Opened 10 years ago
Last modified 9 years ago
#14075 new defect
Windows VM crashes Debian host, NMI for unknown reason points to "vboxdrv"
Reported by: | Denis Kozlov | Owned by: | |
---|---|---|---|
Component: | other | Version: | VirtualBox 4.3.26 |
Keywords: | Crash, Dump, NMI, Windows, Linux, Debian, Interrupts, vboxdrv | Cc: | |
Guest type: | Windows | Host type: | Linux |
Description
The first time the crash occurred was about a month ago, the host was running Debian 6 and latest (at that time) VirtualBox. Since then, host was wiped and Debian 7 was installed with latest VirtualBox 4.3.26. A crash occurred again recently and so I started investigating.
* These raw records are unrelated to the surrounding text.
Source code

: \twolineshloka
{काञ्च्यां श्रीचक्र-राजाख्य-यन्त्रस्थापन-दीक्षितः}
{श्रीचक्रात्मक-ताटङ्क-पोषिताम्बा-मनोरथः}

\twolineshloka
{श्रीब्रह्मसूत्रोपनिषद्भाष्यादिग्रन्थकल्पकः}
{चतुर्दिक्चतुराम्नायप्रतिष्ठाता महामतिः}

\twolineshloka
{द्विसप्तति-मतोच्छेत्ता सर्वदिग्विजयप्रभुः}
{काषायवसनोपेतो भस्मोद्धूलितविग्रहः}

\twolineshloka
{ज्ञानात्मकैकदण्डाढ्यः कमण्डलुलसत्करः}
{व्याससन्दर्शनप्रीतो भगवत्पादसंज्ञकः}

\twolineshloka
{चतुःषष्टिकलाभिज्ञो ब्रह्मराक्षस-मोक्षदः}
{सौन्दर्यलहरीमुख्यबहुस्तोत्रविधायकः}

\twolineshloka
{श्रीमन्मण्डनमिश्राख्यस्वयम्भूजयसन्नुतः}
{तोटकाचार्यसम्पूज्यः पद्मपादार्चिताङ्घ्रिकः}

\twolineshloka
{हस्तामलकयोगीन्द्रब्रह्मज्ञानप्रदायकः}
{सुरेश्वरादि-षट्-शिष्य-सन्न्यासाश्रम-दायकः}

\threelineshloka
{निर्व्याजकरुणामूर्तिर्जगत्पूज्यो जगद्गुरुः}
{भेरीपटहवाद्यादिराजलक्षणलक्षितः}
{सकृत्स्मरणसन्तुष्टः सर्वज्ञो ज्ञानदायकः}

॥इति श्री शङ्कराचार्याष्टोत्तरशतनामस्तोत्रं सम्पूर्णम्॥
Crashes seem random. Windows VM was the only VM on the host at the time of the second crash, it was just applying Windows updates. Reverting to a previous copy of VM and reapplying the same Windows updates again did not cause the crash again. Nothing appears in the logs at the time of a crash (both Linux and VirtualBox logs).
The suspect lines extracted from dmesg
:
[50414.144741] warning: `VBoxHeadless' uses 32-bit capabilities (legacy support in use) [50415.090400] EXT4-fs (md0): Unaligned AIO/DIO on inode 4194333 by AioMgr0-N; performance will be poor. ... [63477.985050] Uhhuh. NMI received for unknown reason 31 on CPU 4. [63477.985073] Do you have a strange power saving mode enabled? [63477.985094] Dazed and confused, but trying to continue [68728.724996] Uhhuh. NMI received for unknown reason 21 on CPU 7. [68728.725021] Do you have a strange power saving mode enabled?
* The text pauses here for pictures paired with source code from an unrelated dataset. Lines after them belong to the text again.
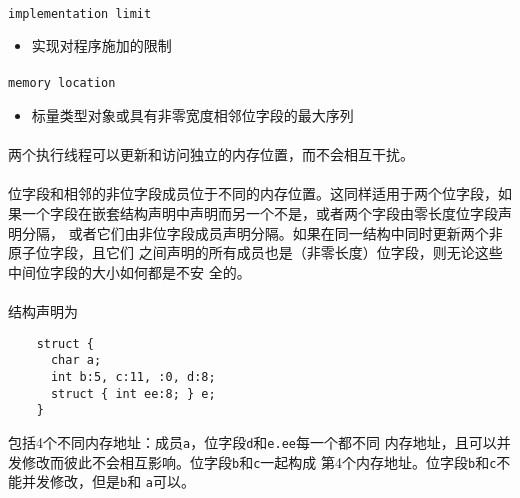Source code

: \paragraph{}
\texttt{implementation limit}
\begin{itemize}
  \item[]{实现对程序施加的限制}
\end{itemize}

\paragraph{}
\texttt{memory location}
\begin{itemize}
  \item[]{标量类型对象或具有非零宽度相邻位字段的最大序列}
\end{itemize}

\paragraph{}
\notes 两个执行线程可以更新和访问独立的内存位置，而不会相互干扰。

\paragraph{}
\notes 位字段和相邻的非位字段成员位于不同的内存位置。这同样适用于两个位字段，如
果一个字段在嵌套结构声明中声明而另一个不是，或者两个字段由零长度位字段声明分隔，
或者它们由非位字段成员声明分隔。如果在同一结构中同时更新两个非原子位字段，且它们
之间声明的所有成员也是（非零长度）位字段，则无论这些中间位字段的大小如何都是不安
全的。

\paragraph{}
\ex* 结构声明为
\begin{lstlisting}
    struct {
      char a;
      int b:5, c:11, :0, d:8;
      struct { int ee:8; } e;
    }
\end{lstlisting}
包括4个不同内存地址：成员\texttt{a}，位字段\texttt{d}和\texttt{e.ee}每一个都不同
内存地址，且可以并发修改而彼此不会相互影响。位字段\texttt{b}和\texttt{c}一起构成
第4个内存地址。位字段\texttt{b}和\texttt{c}不能并发修改，但是\texttt{b}和
\texttt{a}可以。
To trace NMI for unknown reason, I have enabled crash dump using "kdump", set "kernel.unknown_nmi_panic=1" and "kernel.panic_on_unrecovered_nmi=1" in "/etc/sysctl.conf", and let VM run with HeavyLoad from JAM Software (CPU, memory, file writes and disk access). This crash is now reproducible but it could take anywhere from 1 hour to 1 day of running a VM for a crash to occur.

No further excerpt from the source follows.